Inspiration
Digital interfaces often create barriers for the elderly or people who are not tech-savvy. Our vision was to build a "Human-First" system. We realized that by combining the powerful reasoning of Google Cloud with the emotional depth of ElevenLabs voices, we could create a Zero-UI experience. This project is an effort to democratize technology by making interaction as simple as having a conversation.
What it does
VocalCompute AI is a state-of-the-art conversational interface that eliminates the limitations of traditional text-based chatbots.
It processes user speech in real-time with high accuracy.
It leverages Google Gemini 2.5 Flash to generate instant, logical, and context-aware responses.
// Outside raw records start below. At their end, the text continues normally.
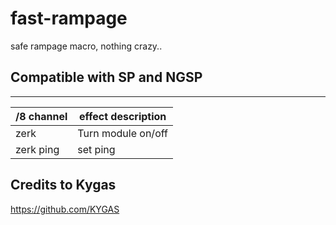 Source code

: # fast-rampage
safe rampage macro, nothing crazy..


## Compatible with SP and NGSP 

------
/8 channel  | effect description
--- | ---
zerk | Turn module on/off
zerk ping | set ping


## Credits to Kygas 
https://github.com/KYGAS
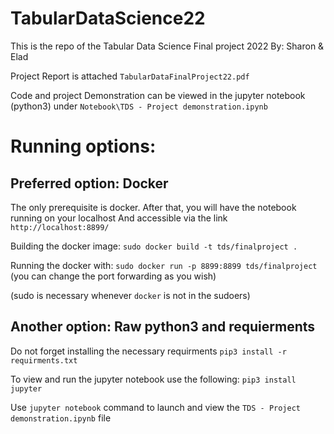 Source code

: # TabularDataScience22

This is the repo of the Tabular Data Science Final project 2022
By: Sharon & Elad

Project Report is attached `TabularDataFinalProject22.pdf`

Code and project Demonstration can be viewed in the jupyter notebook (python3) under `Notebook\TDS - Project demonstration.ipynb`


# Running options:
## Preferred option: Docker
The only prerequisite is docker.
After that, you will have the notebook running on your localhost And accessible via the link
`http://localhost:8899/` 


Building the docker image:
`sudo docker build -t tds/finalproject .`

Running the docker with:
`sudo docker run -p 8899:8899 tds/finalproject` (you can change the port forwarding as you wish)

(sudo is necessary whenever `docker` is not in the sudoers)



## Another option: Raw python3 and requierments

Do not forget installing the necessary requirments
`pip3 install -r requirments.txt`

To view and run the jupyter notebook use the following:
`pip3 install jupyter`

Use `jupyter notebook` command to launch and view the `TDS - Project demonstration.ipynb` file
Using ElevenLabs Agents, it converts those responses into a natural human tone, including realistic breath pauses and inflections.
How we built it
We built this project on a modular architecture to ensure scalability:
LLM Orchestration: We selected Google Gemini 2.5 Flash as the core "brain" because of its massive context window and lightning-fast inference speed, which is perfect for low-latency requirements.
Speech Synthesis Layer: We integrated the ElevenLabs Conversational AI agent. We tuned the stability and similarity settings to ensure the voice sounds empathetic rather than robotic.
Frontend Integration: The frontend is a lightweight implementation using HTML5 and JavaScript. By embedding the ElevenLabs ConvAI widget, we ensured socket-based streaming to keep buffering to a minimum.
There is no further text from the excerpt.